Kazin places all relevant writing in a cultural context of social and political forces; the greatest forces for his generation were socialism and totalitarianism. The was in the title is informing; it establishes the value of literature as remembering. Writing is looking back, going home again. Kazin began his writing career during the depression as an independent book reviewer, and he became a professional critic, but Writing Was Everything opens and closes on the critical note that literary criticism is not literature. For it’s literature that was everything, and Kazin deplores today’s “ideologues [who] ignore the imponderables of existence that are still with us after all the work of science, technology, analytic philosophy, psychology, deconstruction, or linguistics, after all the political, racial, and sexual debate so hot in the academy.” For Kazin, literature is the “value we can give to our experience.” Thus he deplores that today’s “academy is so preoccupied with status that it can proclaim literature to be only a branch of criticism, just another ‘discourse’.”

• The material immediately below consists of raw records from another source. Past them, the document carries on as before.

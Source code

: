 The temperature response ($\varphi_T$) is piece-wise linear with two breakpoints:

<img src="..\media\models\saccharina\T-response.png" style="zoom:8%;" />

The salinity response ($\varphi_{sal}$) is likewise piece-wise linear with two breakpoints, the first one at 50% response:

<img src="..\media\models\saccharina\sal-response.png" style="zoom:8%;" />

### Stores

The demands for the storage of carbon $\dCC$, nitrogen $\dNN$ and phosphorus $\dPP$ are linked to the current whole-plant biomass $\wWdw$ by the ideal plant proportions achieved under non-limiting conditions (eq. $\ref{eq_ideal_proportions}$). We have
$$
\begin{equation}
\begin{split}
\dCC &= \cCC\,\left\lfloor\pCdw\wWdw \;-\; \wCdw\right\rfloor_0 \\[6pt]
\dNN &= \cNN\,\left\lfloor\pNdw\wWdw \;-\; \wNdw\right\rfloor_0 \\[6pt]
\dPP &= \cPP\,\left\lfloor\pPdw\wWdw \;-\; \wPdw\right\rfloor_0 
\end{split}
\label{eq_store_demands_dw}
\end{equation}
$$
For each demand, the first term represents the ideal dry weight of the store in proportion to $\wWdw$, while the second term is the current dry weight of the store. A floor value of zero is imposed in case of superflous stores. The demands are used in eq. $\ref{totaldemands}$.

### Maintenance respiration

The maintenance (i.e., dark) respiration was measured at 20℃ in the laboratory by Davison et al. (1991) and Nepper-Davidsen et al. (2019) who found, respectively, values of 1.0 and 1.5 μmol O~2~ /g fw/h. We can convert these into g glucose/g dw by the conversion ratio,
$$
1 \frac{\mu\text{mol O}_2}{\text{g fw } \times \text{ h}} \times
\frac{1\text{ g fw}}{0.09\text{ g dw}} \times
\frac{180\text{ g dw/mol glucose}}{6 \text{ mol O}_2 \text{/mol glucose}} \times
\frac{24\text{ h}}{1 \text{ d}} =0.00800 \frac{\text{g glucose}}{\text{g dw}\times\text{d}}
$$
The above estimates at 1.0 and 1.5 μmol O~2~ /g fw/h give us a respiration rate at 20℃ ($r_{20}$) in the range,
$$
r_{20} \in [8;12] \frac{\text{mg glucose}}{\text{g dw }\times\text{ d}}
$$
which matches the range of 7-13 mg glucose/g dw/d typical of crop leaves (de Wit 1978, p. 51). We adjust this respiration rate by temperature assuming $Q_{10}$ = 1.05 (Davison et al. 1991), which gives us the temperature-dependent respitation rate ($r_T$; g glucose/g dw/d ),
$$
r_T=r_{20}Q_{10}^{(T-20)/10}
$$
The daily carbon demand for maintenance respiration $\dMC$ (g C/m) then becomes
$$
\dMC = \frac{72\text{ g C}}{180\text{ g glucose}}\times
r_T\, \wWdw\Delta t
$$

After the war, Kazin discovers Milosz, who invokes Blake’s Ulro: “What is the price of Experience? Do men buy it for a song? / Or wisdom for a dance in the street? / No, it is bought with the price / Of all that a man hath: his house, his wife, his children.” I thought, “this is Job,” and a few pages later we do find Job: “Poetry to him [Milosz] is profoundly a recall, not a mere presentation of lived experience. It resembles what he calls ‘the cries of Job,’ not our endless defenses and explorations of the ego.” When everyone is down, as in the case of Job, when everyone is on trial, as in the case of Kafka, when everyone is hungry, beat, and destitute, as in the case of Simone Weil, an important voice for both Milosz and Kazin, “…when an entire community is stricken…poetry [becomes] as essential as bread.” Milosz claimed not to understand the spirit that prompted his poetry, and therefore, in his own teaching, he “limited [himself] to the history of literature, trying to avoid poetics.” Kazin, in Writing Was Everything, does essentially just that, sticks to the history of the writing, believing that “what gets us closer to a work of art is not instruction but another work of art.” Each writer Kazin introduces is introduced by another writer, until the reader has met them all, albeit briefly (the book is only 152 pages), and understands that their writing is a dialog. There are writers missing from Kazin’s discussion (Beckett, for example, for whom writing really was everything, but Kazin may have had difficulty figuring out what to do with Beckett’s seeming absence of cultural or political context), but I was happily surprised at the space given Flannery O’Connor and Simon Weil, who are among the many writers Kazin talks about that he knew personally.

Writing Was Everything is one of the books I picked up at the Multnomah County Library book sale a month or so ago, in perfect shape, hard back with dust jacket intact, for $1. I’m slowly working my way through the pile of books I picked up at the sale.